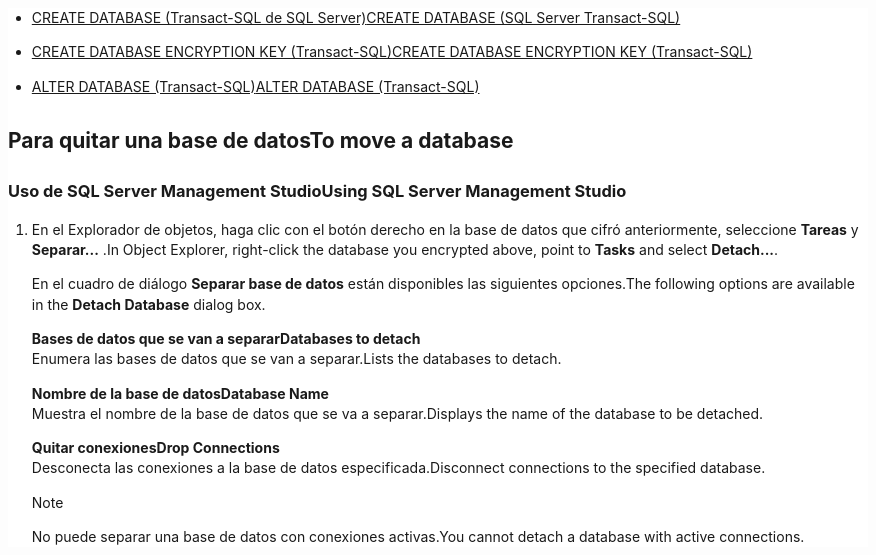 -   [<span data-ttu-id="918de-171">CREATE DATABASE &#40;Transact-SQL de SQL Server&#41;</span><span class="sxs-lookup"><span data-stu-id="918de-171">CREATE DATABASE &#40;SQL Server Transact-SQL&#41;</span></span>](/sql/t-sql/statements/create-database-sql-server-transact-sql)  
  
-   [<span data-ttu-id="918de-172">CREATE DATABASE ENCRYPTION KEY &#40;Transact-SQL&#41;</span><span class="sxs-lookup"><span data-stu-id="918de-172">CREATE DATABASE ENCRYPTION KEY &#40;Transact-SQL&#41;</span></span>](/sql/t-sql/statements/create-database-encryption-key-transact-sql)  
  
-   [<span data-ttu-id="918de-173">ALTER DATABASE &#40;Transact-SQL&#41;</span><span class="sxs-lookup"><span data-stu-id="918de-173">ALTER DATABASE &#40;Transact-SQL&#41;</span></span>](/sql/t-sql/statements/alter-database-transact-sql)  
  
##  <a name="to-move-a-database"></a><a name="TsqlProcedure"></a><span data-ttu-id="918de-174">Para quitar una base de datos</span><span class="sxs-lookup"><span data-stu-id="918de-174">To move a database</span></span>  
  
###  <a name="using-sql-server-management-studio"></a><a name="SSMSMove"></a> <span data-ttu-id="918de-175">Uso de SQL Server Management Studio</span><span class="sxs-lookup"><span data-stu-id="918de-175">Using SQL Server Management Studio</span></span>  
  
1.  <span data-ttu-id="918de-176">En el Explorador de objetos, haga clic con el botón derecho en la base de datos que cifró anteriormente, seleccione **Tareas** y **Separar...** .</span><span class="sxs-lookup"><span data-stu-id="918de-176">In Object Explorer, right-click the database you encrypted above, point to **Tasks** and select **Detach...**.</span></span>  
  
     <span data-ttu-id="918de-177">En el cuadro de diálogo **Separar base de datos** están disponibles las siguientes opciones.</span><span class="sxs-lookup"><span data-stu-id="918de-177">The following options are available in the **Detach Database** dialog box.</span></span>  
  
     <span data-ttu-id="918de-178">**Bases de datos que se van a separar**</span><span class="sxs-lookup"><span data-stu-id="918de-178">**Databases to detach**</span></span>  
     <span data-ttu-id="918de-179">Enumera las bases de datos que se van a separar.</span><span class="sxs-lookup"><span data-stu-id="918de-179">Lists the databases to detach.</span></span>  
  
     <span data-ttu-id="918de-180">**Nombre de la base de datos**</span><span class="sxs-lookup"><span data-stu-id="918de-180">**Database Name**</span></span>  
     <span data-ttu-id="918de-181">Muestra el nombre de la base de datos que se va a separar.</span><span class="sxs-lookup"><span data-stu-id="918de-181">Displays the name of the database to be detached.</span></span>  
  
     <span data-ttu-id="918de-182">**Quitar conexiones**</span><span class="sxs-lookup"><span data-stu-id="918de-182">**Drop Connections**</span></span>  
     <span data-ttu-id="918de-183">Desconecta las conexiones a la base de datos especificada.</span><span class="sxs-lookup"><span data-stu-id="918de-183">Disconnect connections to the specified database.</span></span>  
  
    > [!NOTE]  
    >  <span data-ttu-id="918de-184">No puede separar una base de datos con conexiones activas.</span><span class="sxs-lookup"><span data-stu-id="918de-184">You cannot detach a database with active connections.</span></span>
★ ★ ★ ★ ★ ★ ★
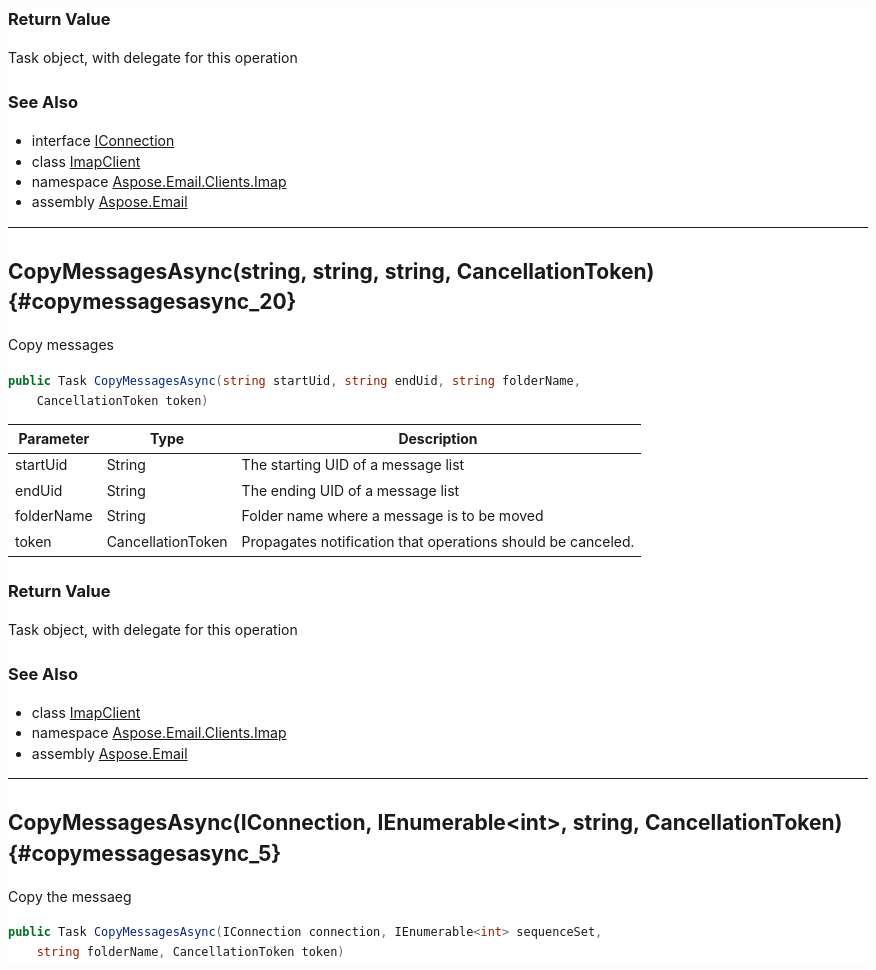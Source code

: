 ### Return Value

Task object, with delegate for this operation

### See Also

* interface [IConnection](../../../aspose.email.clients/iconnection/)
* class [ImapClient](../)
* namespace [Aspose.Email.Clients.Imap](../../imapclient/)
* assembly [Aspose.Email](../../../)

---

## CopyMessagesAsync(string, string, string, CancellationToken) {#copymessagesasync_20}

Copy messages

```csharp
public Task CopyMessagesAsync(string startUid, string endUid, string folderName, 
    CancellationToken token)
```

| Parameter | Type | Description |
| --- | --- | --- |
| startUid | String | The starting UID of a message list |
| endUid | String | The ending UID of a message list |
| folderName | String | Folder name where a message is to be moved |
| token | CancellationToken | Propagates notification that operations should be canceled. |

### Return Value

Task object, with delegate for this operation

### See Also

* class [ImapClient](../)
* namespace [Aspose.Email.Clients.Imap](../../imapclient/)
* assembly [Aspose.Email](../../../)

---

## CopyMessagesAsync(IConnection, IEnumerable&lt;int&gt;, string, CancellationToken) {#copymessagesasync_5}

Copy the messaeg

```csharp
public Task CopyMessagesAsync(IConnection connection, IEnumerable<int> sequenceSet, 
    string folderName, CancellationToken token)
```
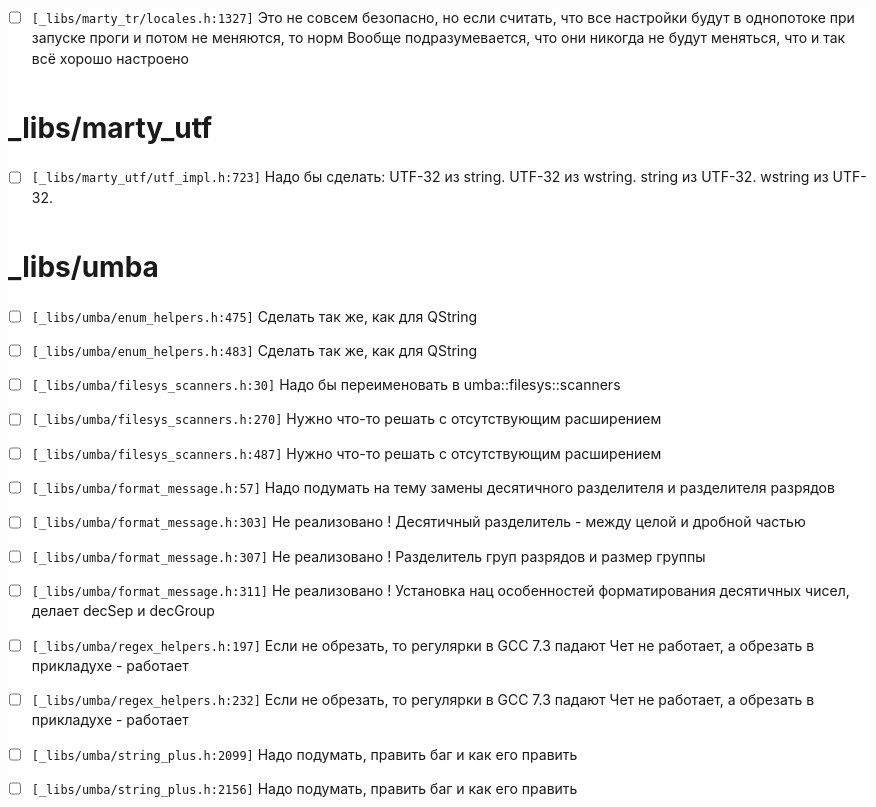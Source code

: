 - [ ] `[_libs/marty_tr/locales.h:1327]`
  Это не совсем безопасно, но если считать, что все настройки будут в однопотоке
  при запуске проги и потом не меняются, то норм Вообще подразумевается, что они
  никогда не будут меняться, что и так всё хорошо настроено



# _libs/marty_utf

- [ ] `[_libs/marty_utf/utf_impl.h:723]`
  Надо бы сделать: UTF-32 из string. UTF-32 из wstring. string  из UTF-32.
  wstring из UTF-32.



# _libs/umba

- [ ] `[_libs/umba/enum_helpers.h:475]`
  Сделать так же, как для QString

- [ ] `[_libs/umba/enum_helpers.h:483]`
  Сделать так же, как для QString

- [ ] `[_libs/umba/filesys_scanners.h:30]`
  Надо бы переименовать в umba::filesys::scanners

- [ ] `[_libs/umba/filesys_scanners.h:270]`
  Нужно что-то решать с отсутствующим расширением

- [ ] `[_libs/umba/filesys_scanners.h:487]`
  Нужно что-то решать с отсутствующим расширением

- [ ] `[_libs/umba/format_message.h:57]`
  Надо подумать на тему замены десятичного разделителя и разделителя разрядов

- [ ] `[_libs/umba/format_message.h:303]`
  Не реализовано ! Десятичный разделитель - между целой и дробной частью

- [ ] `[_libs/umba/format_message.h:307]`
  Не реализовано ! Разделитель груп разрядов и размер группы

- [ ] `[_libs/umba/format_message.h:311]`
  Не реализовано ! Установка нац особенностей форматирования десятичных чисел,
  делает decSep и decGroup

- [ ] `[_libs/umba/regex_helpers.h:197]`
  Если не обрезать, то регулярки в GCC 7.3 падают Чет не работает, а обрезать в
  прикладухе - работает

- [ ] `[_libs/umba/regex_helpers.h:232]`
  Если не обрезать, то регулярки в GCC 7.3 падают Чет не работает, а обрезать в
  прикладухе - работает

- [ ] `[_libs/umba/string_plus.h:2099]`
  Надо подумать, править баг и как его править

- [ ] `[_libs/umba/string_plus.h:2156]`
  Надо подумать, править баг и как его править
★ ★ ★ ★ ★ ★ ★
_TASK TO CARRY OUT:_
Starting at the line above that contains "при запуске проги", write out each line exactly until the line that contains "# _libs/umba" has been written, and stop there.

_EXERCISE ANSWER:_
  при запуске проги и потом не меняются, то норм Вообще подразумевается, что они
  никогда не будут меняться, что и так всё хорошо настроено



# _libs/marty_utf

- [ ] `[_libs/marty_utf/utf_impl.h:723]`
  Надо бы сделать: UTF-32 из string. UTF-32 из wstring. string  из UTF-32.
  wstring из UTF-32.



# _libs/umba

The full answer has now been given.